Your goal
Each line of the material holding the word "parameter" must be identified and copied.

*** Data for analysis ***

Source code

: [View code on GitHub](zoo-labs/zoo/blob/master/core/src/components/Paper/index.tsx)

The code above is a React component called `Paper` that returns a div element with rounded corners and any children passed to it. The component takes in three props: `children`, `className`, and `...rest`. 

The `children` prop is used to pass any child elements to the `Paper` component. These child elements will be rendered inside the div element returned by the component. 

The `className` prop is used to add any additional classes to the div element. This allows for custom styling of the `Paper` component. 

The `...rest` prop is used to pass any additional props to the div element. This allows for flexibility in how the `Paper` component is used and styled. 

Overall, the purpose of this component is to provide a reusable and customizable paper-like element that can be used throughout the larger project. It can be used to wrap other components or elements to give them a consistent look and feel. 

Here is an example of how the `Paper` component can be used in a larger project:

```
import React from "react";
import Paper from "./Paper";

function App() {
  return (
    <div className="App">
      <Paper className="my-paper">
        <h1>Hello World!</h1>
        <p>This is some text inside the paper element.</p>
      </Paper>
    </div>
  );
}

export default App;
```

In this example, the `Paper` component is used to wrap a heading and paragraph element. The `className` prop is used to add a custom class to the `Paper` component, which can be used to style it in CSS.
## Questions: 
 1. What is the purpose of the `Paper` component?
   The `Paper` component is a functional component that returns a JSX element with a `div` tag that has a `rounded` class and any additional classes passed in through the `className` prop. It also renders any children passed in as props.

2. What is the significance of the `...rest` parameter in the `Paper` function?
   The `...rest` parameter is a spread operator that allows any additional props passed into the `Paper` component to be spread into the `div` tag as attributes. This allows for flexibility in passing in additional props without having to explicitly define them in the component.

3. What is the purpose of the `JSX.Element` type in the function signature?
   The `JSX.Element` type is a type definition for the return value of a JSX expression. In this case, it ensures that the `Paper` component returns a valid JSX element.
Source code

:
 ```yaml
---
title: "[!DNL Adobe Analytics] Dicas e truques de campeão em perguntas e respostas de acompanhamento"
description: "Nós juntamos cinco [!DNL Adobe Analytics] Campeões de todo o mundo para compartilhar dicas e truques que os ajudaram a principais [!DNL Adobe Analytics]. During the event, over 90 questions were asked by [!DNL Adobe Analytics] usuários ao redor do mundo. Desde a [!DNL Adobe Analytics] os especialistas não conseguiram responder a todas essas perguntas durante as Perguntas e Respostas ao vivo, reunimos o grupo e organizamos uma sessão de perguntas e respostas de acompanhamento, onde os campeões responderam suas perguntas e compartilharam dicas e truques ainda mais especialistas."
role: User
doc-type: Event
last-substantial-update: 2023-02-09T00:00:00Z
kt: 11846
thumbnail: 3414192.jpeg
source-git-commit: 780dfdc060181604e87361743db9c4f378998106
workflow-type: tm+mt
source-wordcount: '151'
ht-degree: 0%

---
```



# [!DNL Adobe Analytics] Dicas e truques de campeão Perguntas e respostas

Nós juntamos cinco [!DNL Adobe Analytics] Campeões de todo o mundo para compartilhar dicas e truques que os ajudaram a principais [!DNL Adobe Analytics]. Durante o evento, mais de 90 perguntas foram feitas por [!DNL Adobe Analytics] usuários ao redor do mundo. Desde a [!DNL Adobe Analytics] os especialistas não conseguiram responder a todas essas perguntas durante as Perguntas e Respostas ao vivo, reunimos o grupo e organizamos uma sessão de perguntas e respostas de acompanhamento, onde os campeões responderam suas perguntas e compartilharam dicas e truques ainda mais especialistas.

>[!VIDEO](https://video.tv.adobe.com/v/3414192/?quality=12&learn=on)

*** End of Data for analysis ***

Output of the task
2. What is the significance of the `...rest` parameter in the `Paper` function?
   The `...rest` parameter is a spread operator that allows any additional props passed into the `Paper` component to be spread into the `div` tag as attributes. This allows for flexibility in passing in additional props without having to explicitly define them in the component.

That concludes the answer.